[[ Extracted records open ]]

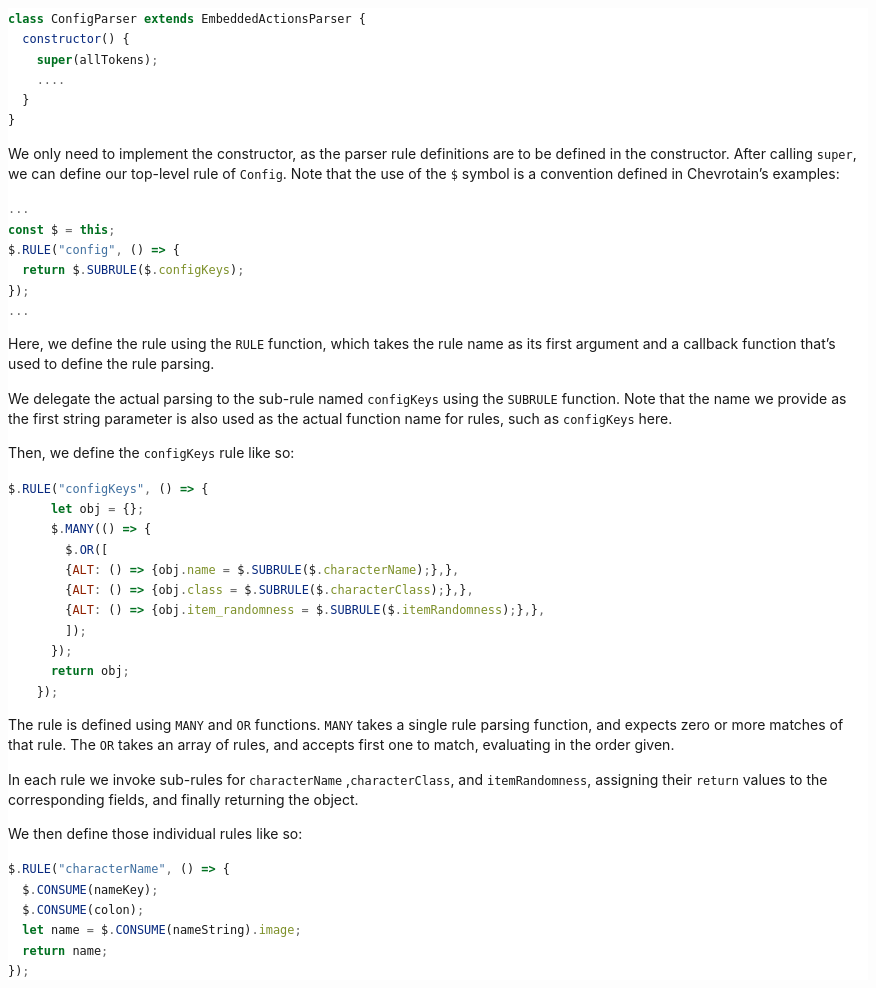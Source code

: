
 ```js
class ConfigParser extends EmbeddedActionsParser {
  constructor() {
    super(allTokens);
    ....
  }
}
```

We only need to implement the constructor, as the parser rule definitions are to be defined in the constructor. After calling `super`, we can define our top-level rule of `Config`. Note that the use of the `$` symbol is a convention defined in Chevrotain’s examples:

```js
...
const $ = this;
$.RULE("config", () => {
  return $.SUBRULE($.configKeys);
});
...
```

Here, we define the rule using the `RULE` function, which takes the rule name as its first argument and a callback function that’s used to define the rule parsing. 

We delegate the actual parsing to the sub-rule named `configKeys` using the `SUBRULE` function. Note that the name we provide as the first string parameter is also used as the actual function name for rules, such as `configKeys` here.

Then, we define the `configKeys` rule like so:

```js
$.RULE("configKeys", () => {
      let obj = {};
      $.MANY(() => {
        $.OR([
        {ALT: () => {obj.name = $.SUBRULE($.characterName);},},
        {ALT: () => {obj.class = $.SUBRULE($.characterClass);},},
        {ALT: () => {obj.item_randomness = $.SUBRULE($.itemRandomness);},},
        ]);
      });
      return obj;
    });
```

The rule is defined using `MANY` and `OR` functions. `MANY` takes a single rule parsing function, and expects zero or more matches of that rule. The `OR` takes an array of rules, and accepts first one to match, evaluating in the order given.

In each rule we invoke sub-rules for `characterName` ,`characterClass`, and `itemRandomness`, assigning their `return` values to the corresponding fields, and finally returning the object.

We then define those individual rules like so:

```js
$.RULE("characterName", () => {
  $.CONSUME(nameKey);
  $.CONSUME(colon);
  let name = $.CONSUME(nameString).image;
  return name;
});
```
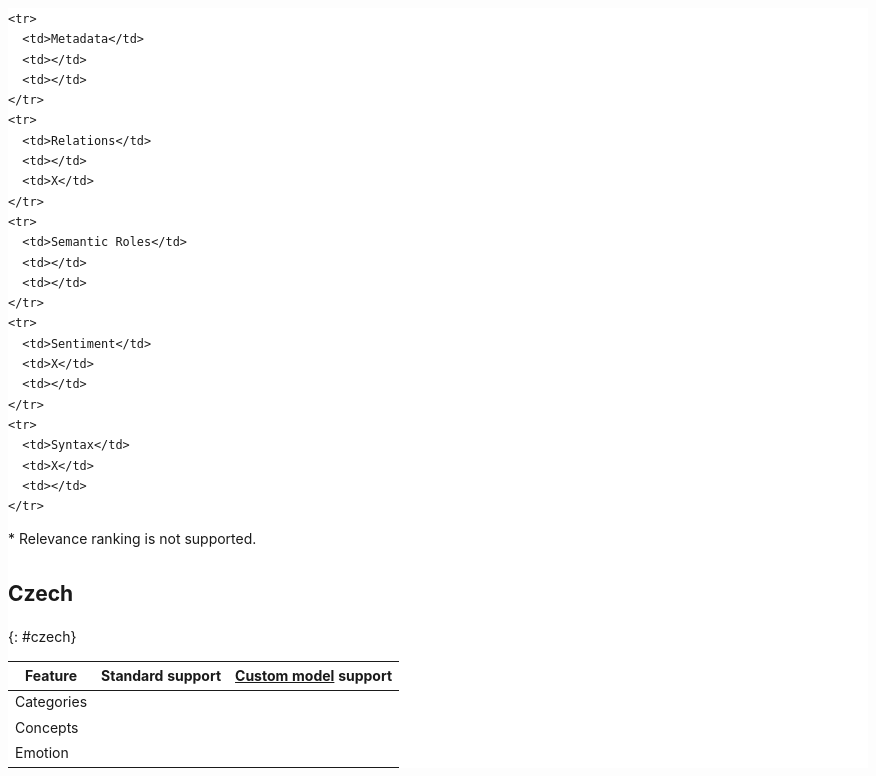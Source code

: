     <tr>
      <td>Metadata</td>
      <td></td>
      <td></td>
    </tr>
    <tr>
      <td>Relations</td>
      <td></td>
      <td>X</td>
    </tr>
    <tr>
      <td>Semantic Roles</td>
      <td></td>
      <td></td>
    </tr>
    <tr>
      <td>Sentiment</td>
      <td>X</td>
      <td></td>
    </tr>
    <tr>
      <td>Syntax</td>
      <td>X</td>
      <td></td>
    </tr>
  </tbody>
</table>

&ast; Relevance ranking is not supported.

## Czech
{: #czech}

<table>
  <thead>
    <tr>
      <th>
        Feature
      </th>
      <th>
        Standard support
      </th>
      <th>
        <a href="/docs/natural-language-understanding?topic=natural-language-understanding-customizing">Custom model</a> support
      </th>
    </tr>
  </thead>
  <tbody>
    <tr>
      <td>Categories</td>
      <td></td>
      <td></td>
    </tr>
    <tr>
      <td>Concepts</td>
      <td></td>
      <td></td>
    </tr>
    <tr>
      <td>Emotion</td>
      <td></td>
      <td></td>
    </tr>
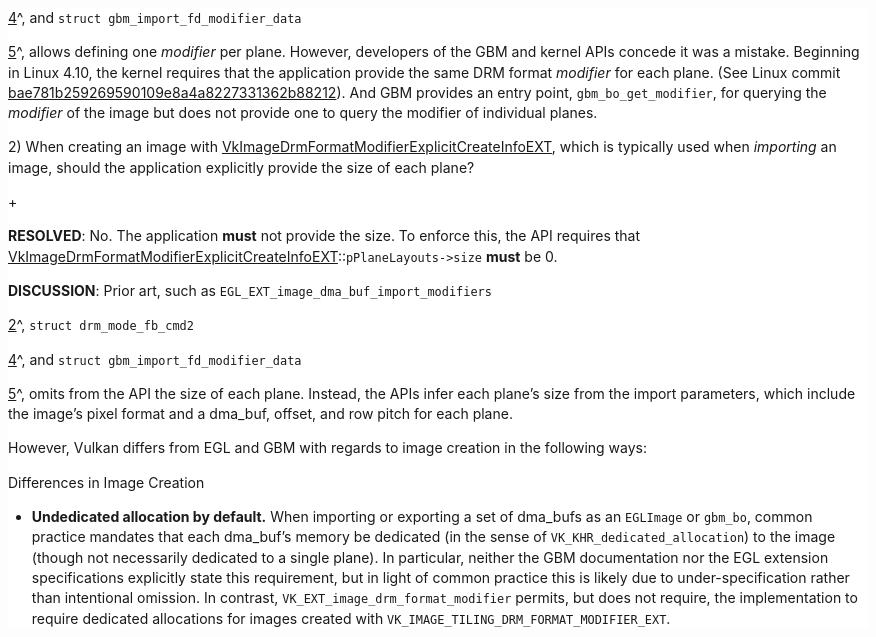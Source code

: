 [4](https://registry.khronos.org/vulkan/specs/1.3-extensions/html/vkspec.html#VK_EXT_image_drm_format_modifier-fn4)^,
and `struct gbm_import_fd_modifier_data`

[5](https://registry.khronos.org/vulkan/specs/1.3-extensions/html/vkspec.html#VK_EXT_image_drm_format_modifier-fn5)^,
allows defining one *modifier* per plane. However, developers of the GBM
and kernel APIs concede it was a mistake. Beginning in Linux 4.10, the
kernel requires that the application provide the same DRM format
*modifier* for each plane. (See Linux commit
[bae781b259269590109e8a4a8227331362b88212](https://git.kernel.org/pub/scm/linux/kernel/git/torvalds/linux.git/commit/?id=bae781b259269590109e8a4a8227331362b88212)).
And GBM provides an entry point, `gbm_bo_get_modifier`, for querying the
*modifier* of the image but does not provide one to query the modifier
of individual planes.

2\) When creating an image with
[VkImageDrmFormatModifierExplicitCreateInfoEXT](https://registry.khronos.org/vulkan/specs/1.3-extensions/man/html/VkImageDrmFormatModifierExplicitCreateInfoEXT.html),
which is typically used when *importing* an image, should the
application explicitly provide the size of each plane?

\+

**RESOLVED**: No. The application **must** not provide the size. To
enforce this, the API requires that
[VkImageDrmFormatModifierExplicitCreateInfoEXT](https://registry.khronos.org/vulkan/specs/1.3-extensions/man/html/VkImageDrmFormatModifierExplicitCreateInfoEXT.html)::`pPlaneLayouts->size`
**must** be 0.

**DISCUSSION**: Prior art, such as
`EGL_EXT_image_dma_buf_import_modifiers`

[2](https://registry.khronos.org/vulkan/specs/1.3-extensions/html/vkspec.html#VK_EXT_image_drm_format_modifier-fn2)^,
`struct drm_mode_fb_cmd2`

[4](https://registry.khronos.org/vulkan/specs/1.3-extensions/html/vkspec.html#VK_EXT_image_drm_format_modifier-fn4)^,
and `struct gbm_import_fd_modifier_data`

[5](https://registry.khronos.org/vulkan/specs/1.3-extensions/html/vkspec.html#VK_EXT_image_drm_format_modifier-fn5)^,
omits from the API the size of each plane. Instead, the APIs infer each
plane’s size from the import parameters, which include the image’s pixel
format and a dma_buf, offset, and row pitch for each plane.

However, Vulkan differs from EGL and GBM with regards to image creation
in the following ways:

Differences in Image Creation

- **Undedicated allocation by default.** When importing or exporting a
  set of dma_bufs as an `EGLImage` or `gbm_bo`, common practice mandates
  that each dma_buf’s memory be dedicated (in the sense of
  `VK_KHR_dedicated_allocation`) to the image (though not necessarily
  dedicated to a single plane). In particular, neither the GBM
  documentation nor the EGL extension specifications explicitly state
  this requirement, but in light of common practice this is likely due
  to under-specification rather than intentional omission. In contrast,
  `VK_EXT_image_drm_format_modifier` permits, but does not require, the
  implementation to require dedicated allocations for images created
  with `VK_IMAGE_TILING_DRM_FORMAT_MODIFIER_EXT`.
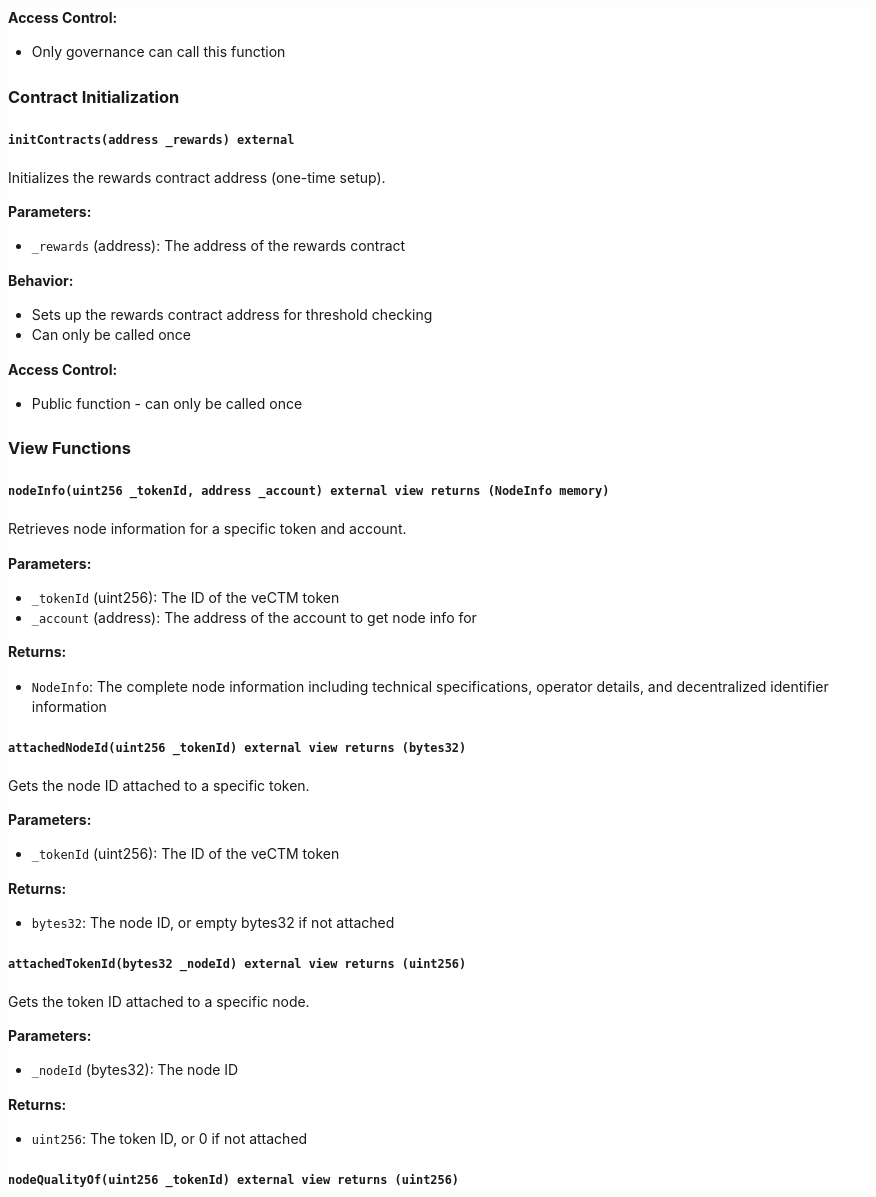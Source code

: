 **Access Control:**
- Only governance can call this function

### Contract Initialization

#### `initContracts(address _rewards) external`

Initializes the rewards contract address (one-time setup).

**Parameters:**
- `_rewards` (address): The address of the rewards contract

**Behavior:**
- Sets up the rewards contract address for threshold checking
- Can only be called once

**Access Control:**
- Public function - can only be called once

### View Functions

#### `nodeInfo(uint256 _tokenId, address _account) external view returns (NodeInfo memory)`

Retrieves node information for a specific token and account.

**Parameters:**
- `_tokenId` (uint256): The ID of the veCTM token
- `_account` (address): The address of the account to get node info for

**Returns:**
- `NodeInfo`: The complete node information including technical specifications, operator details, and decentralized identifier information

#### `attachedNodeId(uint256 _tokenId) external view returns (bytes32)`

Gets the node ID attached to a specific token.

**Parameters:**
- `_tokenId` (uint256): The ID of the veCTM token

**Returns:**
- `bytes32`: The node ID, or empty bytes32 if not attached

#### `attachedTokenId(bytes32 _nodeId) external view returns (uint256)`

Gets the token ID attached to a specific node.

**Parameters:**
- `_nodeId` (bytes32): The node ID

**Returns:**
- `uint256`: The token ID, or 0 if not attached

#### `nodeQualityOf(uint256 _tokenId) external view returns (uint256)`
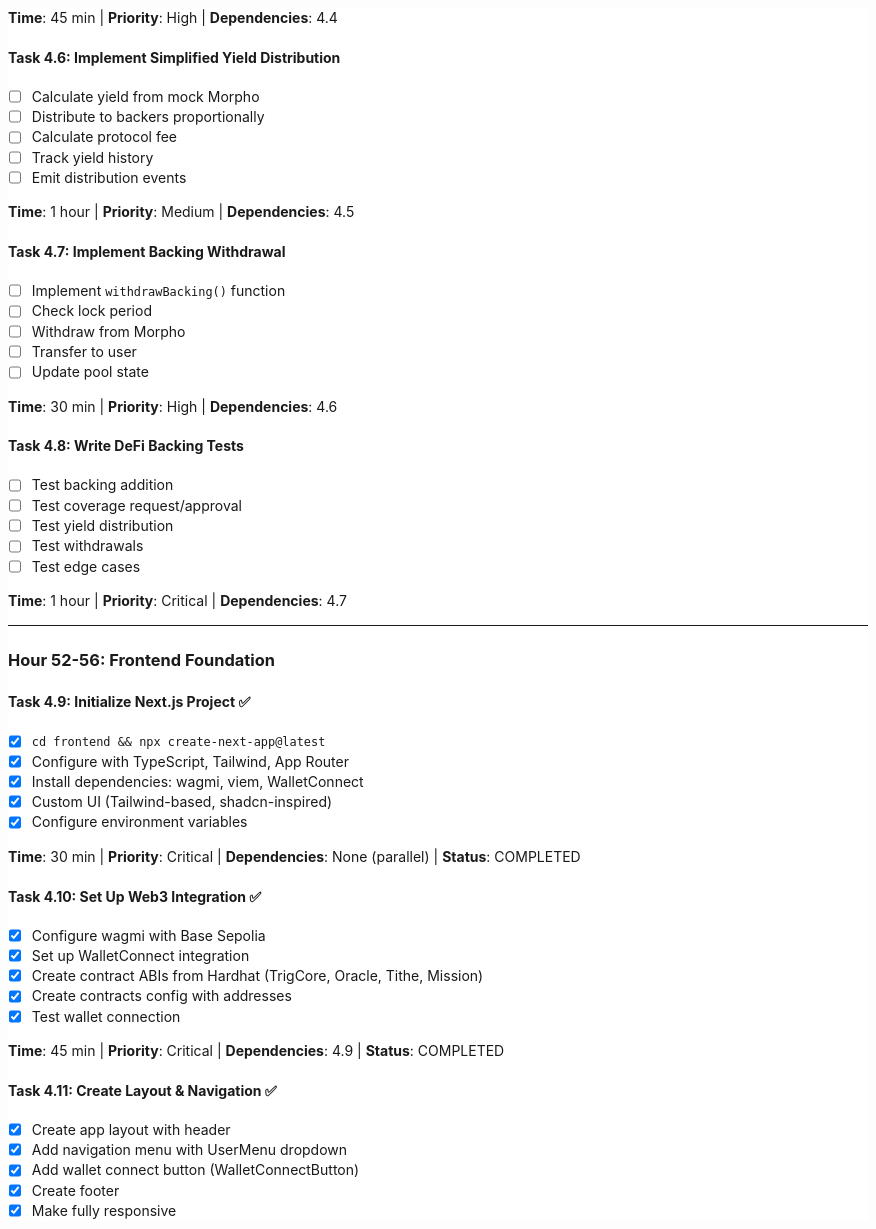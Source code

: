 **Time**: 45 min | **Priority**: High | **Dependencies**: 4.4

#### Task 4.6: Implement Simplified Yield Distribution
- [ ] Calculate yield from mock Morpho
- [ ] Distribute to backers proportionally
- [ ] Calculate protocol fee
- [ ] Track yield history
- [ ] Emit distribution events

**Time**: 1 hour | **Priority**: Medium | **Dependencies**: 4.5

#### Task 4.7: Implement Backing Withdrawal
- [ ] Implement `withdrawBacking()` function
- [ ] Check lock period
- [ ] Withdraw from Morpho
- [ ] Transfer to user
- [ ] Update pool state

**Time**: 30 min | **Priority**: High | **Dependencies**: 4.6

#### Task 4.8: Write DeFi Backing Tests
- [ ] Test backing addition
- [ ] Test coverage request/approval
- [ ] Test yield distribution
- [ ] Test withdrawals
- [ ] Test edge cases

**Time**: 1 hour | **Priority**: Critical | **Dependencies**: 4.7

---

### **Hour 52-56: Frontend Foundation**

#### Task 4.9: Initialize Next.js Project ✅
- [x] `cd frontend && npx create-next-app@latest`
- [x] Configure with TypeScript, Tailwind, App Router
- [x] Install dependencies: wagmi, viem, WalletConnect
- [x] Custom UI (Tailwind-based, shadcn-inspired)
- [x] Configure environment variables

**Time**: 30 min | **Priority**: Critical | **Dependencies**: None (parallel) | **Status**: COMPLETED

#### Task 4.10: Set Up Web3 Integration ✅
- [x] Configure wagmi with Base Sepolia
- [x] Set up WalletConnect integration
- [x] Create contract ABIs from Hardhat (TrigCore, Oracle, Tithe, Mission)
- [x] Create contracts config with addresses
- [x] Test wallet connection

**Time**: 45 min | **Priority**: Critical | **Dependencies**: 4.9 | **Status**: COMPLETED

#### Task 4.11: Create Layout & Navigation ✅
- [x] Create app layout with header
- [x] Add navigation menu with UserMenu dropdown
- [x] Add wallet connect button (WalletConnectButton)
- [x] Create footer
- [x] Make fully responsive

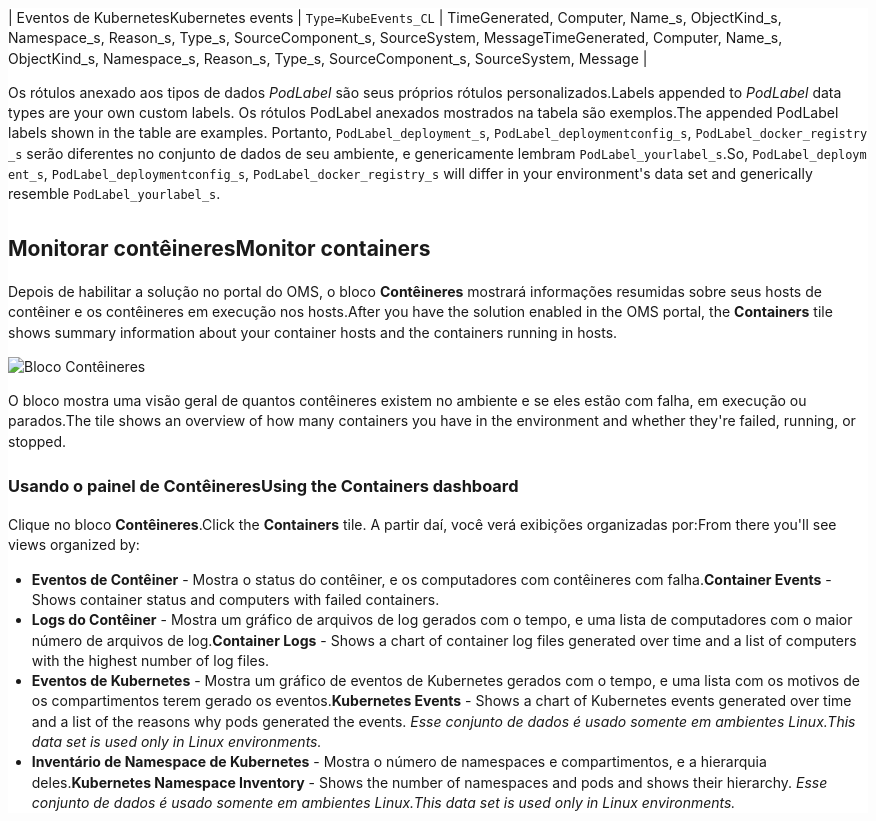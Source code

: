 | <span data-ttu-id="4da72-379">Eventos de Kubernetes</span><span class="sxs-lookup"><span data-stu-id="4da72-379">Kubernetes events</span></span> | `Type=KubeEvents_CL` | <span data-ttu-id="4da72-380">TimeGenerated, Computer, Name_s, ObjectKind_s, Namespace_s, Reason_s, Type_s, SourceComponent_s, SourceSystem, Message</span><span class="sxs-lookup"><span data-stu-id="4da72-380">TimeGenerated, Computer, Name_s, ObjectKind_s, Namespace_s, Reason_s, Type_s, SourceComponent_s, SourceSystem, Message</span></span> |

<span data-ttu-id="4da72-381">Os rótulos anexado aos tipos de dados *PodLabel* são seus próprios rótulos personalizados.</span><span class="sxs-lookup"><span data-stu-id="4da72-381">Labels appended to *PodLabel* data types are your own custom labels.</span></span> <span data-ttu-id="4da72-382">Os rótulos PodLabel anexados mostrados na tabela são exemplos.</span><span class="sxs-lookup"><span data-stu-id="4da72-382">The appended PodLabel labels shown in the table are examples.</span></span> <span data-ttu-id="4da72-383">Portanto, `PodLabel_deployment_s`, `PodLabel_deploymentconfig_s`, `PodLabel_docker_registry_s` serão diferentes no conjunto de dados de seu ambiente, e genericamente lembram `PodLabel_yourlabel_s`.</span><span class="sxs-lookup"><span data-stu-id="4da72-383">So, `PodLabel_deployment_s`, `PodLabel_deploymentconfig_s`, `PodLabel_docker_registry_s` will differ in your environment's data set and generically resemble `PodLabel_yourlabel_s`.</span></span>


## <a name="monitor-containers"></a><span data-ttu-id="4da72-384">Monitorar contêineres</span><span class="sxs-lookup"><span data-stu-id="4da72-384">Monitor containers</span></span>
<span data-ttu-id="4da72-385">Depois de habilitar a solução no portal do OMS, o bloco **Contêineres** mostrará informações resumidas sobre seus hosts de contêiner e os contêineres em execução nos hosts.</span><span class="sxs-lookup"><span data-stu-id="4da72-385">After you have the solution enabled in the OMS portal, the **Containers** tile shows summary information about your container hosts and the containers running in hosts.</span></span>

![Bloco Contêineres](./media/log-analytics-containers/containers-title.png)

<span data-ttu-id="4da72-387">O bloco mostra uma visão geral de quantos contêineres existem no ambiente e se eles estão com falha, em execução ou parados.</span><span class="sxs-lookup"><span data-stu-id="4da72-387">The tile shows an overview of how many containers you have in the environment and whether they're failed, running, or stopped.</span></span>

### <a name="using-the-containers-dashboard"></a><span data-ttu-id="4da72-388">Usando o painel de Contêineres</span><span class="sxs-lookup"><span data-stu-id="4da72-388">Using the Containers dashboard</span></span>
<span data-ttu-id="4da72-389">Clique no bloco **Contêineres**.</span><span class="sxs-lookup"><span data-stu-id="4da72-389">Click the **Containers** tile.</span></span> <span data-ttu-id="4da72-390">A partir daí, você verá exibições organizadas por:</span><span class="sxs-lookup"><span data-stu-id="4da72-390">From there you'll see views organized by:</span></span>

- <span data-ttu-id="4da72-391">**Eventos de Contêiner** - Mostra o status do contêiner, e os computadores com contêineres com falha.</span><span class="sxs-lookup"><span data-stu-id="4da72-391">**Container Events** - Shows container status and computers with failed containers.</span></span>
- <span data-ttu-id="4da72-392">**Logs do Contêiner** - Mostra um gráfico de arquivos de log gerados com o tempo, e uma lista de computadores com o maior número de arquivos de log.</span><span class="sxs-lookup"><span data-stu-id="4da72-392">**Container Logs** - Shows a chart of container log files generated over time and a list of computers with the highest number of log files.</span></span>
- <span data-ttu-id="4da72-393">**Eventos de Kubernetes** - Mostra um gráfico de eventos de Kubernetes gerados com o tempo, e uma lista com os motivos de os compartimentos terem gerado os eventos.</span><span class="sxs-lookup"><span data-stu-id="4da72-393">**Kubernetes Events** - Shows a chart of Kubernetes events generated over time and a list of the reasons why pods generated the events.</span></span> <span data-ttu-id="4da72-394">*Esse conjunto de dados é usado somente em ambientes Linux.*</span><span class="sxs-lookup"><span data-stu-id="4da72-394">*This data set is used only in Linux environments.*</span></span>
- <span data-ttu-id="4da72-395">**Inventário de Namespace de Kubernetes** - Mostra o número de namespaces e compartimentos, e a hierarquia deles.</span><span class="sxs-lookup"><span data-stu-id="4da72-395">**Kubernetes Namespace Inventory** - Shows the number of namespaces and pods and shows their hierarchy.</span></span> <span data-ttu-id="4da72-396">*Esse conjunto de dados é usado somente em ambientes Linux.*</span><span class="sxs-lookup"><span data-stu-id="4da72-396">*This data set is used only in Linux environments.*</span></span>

[[ Extracted records closed ]]

**Work to be completed**:
Throughout the data above, report every line that contains the string "Task".

**Response area**:
#### Task 4.6: Implement Simplified Yield Distribution
#### Task 4.7: Implement Backing Withdrawal
#### Task 4.8: Write DeFi Backing Tests
#### Task 4.9: Initialize Next.js Project ✅
#### Task 4.10: Set Up Web3 Integration ✅
#### Task 4.11: Create Layout & Navigation ✅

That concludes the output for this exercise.